The X-axis represents the residues, and the Y-axis shows the sensitivity, ranging from 0 to 6. The X-axis varies as follows: for the first and second columns, which represent α1 and α2, the X-axis ranges from 0 to 225; for the third column, representing the β subunit, the axis ranges from 0 to 1200; for the fourth column, representing β’, the axis ranges from 0 to 1400; for the fifth column, representing ω, the axis ranges from 30 to 110; and for the sixth column, representing σ, the axis ranges from 200 to 550. A) RNAP holoenzyme without DNA, B) RNAP holoenzyme, C) RNAP core enzyme, D) RNAP holoenzyme with RbpA but without DNA, E) RNAP holoenzyme with RbpA and DNA, and F) RNAP holoenzyme with RbpA, CarD, and DNA.

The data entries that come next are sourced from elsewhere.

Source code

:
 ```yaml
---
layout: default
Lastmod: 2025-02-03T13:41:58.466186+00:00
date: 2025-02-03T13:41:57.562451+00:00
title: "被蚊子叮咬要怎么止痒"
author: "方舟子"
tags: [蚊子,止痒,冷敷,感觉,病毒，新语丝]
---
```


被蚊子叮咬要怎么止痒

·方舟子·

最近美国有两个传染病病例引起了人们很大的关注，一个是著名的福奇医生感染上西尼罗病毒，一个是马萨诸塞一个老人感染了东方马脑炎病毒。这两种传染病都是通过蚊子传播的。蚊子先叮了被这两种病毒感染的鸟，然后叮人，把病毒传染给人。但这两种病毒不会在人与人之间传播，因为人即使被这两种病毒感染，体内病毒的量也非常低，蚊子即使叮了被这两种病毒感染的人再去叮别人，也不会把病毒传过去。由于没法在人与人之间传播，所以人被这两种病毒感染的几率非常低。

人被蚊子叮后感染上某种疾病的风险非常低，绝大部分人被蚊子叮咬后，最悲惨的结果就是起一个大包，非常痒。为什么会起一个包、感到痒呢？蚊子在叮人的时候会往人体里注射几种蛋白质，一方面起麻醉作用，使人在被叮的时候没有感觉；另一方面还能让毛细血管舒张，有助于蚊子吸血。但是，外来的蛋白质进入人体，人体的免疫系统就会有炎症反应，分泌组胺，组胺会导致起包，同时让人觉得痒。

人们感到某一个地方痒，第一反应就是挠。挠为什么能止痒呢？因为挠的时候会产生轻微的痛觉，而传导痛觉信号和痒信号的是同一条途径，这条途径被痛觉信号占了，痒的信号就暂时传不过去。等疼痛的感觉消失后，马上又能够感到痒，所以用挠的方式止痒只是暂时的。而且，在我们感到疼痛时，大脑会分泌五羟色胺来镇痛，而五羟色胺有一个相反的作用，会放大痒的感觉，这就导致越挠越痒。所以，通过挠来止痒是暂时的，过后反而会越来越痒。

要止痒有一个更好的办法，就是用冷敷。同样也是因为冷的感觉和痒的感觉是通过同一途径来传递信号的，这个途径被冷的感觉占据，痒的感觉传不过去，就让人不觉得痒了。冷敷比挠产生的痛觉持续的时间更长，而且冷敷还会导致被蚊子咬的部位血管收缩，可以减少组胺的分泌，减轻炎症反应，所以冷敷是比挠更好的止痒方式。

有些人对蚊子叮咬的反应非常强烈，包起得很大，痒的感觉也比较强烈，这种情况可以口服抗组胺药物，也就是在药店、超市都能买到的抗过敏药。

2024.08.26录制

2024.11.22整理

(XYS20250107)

https://doi.org/10.1371/journal.pone.0317187.g010

Furthermore, the binding of RbpA and CarD decreased the sensitivity of residues within the β subunit in the region of residues 70–80. This finding suggests that the presence of RbpA and CarD may modulate the regulatory role of the σ subunit in the RNAP holoenzyme. Interestingly, residues 80–90 were identified as sensors in the presence of the σ factor and DNA. This observation suggests that the interplay between the σ factor and DNA influences the regulatory capacity of these residues, potentially contributing to transcription initiation processes. Additionally, in the absence of DNA, the N-terminal region of the σ subunit acted as the sensor. This finding implies that in the absence of DNA, the N-terminal region of σ may play a more prominent role in modulating the RNAP holoenzyme dynamics.

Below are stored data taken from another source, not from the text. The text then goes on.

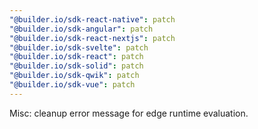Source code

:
 ```yaml
---
"@builder.io/sdk-react-native": patch
"@builder.io/sdk-angular": patch
"@builder.io/sdk-react-nextjs": patch
"@builder.io/sdk-svelte": patch
"@builder.io/sdk-react": patch
"@builder.io/sdk-solid": patch
"@builder.io/sdk-qwik": patch
"@builder.io/sdk-vue": patch
---
```


Misc: cleanup error message for edge runtime evaluation.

Although we observe changes in sensitivity profiles of various subunits in the presence of RbpA, CarD and DNA, it is particularly interesting to see changes in profiles of α subunits which are not directly interacting with them. The binding of RbpA was found to alter the effector residues from positions 150–160 to positions 175–185 α1. Subsequent interaction with CarD resulted in the N-terminal residues acting as sensors, might indicate a shift in the regulatory mechanisms modulating RNAP holoenzyme dynamics. In contrast, σ factor binding decreased sensitivity in the region of residues 150–160 in α2, suggesting a dampening effect on the regulatory capacity of these residues. Conversely, RbpA binding upregulated the sensitivity of residues in this region, indicating a potential role for RbpA in enhancing the regulatory capacity of the RNAP holoenzyme.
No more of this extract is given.